Monday, September 18, 2006
Redefining torture... to allow cattle prods.
Trying to end a protest by dissident Senate Republicans, the White House says it's confident it can reach a compromise on proposed rules for interrogating terror suspects.I'm an opponent of allowing these techniques, and I hereby declare (and am proud to say that I must be amongst the 1st to observe) that what we are talking about here does not "verge" on torture. To use electric shocks on a prisoner, and to make them think that they will drown to death defines the word torture. If mock executions are outlawed how does waterboarding not fit that description precisely.
But neither side is saying how an agreement can be achieved on whether to allow highly controversial methods by the CIA, such as electric shock, forced nakedness and waterboarding, in which a subject is made to think he is drowning. The Bush administration says those techniques have foiled terror plots. Opponents say they verge on torture.
The article three of the convention forbids "humiliating and degrading treatment" and "outrages upon personal dignity". How in the twisted world of this horrible administration can we define using waterboarding, forced nakedness, stress positions (brings to mind the image of our Vietnam POW's kneeling on the floor with their arms hooked behind them by a bamboo rod across the back) and electrocution as not being degrading or humiliating. Of course each of those techniques is an outrage. This administration must not be allowed to use their Orwellian techniques to redefine torture.

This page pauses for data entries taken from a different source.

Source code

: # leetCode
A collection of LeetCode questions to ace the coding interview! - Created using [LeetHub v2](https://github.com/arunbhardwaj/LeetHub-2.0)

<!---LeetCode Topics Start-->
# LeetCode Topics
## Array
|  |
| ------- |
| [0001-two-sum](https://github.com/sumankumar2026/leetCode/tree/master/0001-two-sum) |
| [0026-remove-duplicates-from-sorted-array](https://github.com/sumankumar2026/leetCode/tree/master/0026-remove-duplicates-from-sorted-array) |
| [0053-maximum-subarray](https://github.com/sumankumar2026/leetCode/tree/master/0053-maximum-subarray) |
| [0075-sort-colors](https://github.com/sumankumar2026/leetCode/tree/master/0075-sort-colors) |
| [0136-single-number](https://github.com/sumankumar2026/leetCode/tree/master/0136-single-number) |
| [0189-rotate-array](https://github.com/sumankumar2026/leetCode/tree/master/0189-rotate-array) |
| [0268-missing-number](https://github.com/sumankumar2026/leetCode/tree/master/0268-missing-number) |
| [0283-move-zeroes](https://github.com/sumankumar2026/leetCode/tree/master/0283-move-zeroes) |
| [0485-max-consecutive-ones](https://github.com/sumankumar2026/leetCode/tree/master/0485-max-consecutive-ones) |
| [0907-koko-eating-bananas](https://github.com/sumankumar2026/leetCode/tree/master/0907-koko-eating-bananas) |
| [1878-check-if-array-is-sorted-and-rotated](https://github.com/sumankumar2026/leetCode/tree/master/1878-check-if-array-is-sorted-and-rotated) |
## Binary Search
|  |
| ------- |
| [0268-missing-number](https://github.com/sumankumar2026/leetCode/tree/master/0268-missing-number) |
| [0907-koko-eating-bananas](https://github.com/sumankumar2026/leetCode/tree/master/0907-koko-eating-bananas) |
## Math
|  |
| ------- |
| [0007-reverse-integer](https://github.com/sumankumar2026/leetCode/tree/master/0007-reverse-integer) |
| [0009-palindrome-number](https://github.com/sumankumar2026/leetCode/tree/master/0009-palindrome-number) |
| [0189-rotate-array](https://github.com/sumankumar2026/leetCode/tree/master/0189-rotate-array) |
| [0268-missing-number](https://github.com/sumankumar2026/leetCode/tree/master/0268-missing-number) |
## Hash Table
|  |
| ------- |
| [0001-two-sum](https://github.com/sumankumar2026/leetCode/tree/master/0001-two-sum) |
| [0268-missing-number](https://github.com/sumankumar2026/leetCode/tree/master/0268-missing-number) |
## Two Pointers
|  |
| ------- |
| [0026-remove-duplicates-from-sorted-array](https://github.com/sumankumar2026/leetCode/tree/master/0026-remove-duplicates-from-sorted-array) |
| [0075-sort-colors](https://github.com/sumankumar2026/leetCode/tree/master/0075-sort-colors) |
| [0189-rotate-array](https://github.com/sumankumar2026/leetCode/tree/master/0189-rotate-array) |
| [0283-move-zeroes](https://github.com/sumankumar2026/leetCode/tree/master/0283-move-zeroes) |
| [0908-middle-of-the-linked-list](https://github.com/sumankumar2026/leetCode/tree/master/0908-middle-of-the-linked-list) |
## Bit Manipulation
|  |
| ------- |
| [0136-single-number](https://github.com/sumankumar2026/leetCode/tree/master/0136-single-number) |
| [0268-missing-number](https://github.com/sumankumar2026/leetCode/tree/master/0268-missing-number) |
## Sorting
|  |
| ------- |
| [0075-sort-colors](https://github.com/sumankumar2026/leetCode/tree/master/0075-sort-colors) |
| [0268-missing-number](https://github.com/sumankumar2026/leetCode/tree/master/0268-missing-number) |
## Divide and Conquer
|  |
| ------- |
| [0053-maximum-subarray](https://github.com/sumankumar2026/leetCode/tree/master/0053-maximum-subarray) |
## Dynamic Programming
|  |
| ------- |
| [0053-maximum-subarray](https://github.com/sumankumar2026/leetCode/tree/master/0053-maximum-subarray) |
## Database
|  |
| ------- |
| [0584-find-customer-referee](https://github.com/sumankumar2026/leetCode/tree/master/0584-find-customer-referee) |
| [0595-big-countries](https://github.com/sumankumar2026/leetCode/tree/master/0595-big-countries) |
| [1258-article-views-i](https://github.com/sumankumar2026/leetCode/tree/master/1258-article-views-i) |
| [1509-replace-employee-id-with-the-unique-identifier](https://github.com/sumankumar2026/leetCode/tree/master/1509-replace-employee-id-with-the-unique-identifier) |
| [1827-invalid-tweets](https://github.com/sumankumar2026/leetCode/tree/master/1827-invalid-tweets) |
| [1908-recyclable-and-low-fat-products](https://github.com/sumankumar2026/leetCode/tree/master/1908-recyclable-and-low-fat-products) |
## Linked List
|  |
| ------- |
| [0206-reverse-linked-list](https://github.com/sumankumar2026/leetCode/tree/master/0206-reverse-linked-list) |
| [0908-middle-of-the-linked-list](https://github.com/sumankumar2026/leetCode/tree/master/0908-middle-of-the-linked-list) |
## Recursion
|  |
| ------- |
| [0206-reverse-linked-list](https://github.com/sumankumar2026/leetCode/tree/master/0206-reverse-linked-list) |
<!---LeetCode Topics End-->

Any American who thinks these techniques are proper in the pursuit of gaining intelligence ought to consider the specter of an American POW being electrocuted or forced into stress positions, naked, by a country who has signed the convention. We are now in the process of giving away one of the major protections afforded our service members in time of war, and the administration is trying to make this into a campaign issue! How twisted is that?